Accepted for/Published in: JMIR Medical Informatics
Date Submitted: Oct 28, 2022
Date Accepted: Apr 18, 2023
Date Submitted to PubMed: Oct 28, 2022
One Digital Health Intervention in Smart Cities: Viewpoint and Use Case
ABSTRACT
Background:
Smart cities and digital public health are closely connected. Managing the digital transformation in urbanization and living spaces is challenging. It is critical to prioritize the emotional and physical health and well-being of humans and their animals in the dynamic and ever-changing environment they share. Human-animal bonds are continuous, as they live together or share urban spaces, and have a mutual impact on each other's health as well as the surrounding environment. Additionally, sensors embedded in the Internet of Things (IoT) are everywhere in smart cities. They monitor events and provide appropriate responses. In this regard, Accident & Emergency Informatics (A&EI) offers tools to identify and manage overtime hazards and disruptive events.
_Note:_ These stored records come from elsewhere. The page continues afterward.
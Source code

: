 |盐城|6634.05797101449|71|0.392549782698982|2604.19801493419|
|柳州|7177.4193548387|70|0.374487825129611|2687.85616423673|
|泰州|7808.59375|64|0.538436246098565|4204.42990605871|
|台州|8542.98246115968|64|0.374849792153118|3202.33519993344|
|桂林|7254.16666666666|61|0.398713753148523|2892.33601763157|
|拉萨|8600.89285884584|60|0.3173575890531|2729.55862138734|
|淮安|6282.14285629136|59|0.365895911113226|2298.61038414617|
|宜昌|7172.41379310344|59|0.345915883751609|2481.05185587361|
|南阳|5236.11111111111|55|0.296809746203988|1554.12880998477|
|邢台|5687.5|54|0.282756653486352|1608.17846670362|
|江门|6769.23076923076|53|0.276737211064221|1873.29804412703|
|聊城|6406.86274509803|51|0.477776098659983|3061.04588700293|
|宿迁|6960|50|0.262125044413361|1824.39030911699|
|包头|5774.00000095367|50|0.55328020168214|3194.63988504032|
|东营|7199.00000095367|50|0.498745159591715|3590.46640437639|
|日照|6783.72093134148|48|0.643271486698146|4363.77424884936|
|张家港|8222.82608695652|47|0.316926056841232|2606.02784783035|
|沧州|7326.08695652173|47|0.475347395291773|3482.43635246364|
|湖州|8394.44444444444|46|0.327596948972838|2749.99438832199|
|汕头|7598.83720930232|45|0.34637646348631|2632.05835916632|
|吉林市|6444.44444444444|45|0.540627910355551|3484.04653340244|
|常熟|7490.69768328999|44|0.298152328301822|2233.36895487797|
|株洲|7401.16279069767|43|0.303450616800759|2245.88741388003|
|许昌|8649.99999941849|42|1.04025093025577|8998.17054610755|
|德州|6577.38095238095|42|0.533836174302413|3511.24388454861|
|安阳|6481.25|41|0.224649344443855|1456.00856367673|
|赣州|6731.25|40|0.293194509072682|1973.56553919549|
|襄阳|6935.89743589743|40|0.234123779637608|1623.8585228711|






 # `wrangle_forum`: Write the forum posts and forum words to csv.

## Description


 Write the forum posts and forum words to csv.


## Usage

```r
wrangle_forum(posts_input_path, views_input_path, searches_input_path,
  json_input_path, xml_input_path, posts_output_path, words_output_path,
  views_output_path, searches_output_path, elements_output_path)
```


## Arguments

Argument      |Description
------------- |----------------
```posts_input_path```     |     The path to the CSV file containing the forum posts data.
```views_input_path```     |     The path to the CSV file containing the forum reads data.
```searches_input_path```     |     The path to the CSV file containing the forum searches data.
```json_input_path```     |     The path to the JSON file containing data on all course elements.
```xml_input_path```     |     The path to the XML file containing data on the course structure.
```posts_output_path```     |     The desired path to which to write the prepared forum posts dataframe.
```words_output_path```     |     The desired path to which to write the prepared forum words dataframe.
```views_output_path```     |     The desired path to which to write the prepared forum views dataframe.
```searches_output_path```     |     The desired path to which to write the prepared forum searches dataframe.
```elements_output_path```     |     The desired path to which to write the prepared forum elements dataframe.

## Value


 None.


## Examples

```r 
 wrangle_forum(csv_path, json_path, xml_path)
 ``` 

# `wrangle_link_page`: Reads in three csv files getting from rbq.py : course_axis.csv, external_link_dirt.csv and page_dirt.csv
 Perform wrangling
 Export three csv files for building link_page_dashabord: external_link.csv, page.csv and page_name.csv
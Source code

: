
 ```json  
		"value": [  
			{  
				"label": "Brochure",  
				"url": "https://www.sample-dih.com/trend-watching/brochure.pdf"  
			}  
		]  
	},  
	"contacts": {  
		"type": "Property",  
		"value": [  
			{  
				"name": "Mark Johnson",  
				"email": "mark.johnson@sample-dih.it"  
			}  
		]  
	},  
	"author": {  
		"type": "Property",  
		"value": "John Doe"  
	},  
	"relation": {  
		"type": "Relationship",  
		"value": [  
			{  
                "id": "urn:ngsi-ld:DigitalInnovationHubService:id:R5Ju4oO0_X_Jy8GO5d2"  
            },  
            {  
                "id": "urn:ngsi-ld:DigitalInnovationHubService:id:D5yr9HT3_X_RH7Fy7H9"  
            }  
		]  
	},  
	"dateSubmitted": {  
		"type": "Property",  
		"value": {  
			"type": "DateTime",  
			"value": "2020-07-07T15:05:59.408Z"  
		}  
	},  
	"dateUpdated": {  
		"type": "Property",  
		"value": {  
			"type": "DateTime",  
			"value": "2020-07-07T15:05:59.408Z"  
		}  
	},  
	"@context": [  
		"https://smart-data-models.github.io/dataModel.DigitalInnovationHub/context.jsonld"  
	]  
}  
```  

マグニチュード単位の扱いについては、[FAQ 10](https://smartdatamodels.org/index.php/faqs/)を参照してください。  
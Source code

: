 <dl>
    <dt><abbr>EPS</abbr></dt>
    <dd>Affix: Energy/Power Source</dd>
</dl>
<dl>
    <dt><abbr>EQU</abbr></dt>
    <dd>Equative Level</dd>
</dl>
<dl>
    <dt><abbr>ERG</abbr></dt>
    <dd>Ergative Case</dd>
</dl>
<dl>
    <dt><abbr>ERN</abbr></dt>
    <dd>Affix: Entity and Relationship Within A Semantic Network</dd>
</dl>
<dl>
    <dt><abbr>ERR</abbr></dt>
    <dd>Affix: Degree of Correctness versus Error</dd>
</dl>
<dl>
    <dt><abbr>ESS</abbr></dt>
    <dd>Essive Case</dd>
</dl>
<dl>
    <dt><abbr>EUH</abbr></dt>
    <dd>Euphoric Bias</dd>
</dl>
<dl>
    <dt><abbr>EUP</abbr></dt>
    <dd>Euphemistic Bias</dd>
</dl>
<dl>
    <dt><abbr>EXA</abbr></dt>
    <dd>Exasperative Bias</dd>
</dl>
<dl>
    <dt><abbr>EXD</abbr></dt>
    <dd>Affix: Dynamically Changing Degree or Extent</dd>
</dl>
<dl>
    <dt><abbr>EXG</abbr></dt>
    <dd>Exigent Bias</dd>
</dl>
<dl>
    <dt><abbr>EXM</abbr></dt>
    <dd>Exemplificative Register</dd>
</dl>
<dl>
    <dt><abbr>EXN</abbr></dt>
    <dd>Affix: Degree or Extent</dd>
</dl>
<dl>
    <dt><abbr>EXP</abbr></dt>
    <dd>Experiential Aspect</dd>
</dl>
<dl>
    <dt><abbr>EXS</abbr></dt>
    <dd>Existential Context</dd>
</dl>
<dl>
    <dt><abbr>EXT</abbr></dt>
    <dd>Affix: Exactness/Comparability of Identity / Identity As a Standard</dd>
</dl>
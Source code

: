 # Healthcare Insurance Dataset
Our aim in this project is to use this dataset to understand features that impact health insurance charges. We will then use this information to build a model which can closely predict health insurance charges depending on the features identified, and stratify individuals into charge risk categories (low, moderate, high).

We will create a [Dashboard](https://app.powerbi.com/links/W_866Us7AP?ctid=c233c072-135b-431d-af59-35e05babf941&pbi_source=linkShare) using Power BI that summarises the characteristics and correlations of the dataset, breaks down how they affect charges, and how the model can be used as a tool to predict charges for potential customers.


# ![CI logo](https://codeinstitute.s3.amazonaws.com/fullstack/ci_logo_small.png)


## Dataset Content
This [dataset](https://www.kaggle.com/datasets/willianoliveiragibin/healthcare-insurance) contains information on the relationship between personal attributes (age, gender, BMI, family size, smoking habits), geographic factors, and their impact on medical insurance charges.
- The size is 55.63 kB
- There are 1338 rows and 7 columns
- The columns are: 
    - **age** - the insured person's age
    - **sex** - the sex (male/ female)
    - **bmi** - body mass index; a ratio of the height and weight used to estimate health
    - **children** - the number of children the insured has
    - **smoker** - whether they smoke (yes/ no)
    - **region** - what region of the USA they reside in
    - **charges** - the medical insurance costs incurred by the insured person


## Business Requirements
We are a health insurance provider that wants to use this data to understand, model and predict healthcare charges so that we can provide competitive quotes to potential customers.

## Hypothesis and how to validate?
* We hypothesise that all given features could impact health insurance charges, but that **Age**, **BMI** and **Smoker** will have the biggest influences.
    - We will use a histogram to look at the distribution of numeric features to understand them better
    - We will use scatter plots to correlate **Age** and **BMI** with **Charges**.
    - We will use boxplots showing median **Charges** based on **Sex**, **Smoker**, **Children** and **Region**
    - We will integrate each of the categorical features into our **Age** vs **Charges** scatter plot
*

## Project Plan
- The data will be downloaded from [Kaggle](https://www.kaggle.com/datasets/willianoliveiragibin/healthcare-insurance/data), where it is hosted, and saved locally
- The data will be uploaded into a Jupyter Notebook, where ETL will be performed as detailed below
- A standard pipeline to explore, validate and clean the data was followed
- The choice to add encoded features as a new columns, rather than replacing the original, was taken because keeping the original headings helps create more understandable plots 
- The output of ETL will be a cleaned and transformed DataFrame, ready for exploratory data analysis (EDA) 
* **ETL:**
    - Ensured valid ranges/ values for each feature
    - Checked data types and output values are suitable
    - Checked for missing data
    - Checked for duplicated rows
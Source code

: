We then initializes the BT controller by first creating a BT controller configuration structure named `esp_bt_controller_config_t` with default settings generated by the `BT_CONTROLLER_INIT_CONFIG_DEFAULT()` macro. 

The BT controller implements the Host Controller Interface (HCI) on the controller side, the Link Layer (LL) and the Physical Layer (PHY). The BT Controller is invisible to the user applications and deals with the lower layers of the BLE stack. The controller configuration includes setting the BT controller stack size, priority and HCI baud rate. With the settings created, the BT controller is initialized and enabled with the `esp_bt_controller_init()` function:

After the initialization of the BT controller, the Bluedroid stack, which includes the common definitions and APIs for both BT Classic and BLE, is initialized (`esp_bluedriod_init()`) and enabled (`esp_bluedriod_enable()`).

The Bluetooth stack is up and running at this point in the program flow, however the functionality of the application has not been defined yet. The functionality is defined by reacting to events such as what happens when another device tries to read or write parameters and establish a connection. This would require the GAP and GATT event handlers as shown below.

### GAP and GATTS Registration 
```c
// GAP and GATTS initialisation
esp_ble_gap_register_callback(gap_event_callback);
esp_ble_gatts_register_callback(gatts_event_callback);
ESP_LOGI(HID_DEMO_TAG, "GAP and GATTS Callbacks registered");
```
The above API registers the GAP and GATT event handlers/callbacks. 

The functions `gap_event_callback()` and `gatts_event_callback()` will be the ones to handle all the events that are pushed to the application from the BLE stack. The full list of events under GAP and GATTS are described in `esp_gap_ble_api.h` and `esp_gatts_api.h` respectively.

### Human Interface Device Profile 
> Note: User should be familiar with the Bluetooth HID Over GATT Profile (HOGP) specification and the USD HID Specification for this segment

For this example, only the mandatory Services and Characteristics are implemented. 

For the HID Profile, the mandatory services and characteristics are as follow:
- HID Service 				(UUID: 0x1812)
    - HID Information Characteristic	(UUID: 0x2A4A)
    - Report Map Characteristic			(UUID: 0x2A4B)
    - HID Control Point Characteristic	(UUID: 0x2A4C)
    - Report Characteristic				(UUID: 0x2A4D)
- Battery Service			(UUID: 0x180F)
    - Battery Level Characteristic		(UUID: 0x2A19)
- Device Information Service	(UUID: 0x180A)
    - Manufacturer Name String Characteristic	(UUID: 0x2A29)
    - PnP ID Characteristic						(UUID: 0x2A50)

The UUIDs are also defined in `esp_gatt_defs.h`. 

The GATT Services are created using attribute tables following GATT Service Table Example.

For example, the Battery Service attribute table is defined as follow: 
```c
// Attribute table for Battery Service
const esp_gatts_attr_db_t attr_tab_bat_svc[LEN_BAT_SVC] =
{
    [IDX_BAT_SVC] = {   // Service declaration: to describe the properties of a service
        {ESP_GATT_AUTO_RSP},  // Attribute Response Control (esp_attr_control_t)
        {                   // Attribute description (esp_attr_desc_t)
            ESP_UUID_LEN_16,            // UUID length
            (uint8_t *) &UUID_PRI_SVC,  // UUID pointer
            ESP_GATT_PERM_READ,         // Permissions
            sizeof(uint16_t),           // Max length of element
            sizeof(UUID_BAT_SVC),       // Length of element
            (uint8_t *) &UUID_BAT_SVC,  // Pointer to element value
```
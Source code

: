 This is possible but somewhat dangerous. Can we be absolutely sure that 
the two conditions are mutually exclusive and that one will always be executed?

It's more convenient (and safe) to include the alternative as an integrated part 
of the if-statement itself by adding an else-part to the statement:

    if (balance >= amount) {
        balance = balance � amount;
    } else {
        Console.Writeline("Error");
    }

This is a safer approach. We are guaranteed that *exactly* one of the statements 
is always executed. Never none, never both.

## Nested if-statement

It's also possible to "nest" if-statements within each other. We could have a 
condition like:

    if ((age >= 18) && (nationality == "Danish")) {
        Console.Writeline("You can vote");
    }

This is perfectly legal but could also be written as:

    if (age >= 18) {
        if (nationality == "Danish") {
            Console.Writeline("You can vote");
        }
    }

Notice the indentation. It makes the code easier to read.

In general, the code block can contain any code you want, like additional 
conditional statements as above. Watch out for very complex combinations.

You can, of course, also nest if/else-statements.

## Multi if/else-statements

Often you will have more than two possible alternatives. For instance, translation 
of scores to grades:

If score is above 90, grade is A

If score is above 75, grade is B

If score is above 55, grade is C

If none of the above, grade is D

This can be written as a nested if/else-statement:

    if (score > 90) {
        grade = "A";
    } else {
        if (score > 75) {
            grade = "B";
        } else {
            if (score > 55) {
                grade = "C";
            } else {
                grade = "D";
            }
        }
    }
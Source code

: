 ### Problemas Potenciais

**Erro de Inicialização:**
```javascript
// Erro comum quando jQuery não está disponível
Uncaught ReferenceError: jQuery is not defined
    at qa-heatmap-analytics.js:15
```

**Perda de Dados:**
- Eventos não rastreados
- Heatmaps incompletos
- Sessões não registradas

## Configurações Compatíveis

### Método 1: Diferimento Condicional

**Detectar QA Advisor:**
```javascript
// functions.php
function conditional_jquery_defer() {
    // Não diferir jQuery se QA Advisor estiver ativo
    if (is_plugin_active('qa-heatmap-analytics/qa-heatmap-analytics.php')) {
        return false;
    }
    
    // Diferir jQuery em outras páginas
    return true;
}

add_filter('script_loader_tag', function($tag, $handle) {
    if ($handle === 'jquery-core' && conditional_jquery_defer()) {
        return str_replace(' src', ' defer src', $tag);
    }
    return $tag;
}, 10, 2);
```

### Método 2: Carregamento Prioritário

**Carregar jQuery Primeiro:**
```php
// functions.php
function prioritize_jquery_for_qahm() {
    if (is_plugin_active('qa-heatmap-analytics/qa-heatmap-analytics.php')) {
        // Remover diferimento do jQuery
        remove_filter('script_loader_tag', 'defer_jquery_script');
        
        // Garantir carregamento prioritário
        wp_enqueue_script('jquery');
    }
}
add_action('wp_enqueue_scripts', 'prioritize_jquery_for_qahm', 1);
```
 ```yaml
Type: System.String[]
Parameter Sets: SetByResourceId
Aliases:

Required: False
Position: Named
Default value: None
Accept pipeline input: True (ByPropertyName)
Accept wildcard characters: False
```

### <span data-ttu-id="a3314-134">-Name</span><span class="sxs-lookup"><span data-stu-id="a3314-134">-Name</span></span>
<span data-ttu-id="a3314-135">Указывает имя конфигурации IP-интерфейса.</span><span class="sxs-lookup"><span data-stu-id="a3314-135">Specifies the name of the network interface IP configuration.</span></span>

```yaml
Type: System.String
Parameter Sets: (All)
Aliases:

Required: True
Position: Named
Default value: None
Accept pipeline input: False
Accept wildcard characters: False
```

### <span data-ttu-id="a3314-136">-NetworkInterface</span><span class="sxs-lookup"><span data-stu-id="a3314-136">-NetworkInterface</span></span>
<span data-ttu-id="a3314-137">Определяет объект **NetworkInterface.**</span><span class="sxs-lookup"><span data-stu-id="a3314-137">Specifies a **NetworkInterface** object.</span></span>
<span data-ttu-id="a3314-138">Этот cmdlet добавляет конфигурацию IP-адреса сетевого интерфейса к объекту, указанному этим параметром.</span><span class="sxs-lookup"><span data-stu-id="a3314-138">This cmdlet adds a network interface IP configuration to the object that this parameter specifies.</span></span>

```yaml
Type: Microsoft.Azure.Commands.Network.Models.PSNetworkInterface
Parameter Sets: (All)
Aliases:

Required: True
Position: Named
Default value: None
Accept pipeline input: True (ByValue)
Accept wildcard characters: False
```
Such manifold focuses fit with One Digital Health (ODH), which aims to transform health ecosystems with digital technology proposing a comprehensive framework to manage data and support health-oriented policies.
Objective:
We show and discuss how, developing the concept of ODH Intervention, the ODH framework can support the comprehensive monitoring and analyzing of daily life events of humans and animals in technologically integrated environments, such as smart homes and smart cities.
Methods:
We developed an ODH Intervention use case wherein A&EI mechanisms run in the background. The ODH framework structures the related data collection and analysis to enhance the understanding of humans, animals, and environment interactions and associated outcomes. The use case looks at the daily journey of Tracy, a healthy 27-year-old woman, and her dog, Mego. Using medical IoT, their activities are continuously monitored and analyzed to prevent or manage any kind of health-related abnormality.
Results:
We report and comment on an ODH intervention as an example of an ODH real-life implementation. We give the reader examples of a “how-to” analysis of Tracy’s and Mego’s daily life activities, as part of a timely implementation of the ODH framework. For each activity, relations to the ODH dimensions are scored, and relevant technical fields are evaluated in the light of the findable-accessible-interoperable-reusable (FAIR) principles. This "how-to" can be used as a template for further analyses.
Conclusions:
An ODH intervention is based on FAIR data and real-time processing for global health monitoring, emergency management, and research. The data should be collected and analyzed continuously in a spatial-temporal domain to detect changes in behavior, trends, and emergencies. The information periodically gathered should serve human, animal, and environmental health interventions by providing professionals and caregivers with inputs and “how-to” to improve health and welfare and risk prevention at the individual and population levels. Thus, ODH complementarily combined with A&EI, is meant to enhance policies and systems and modernize emergency management.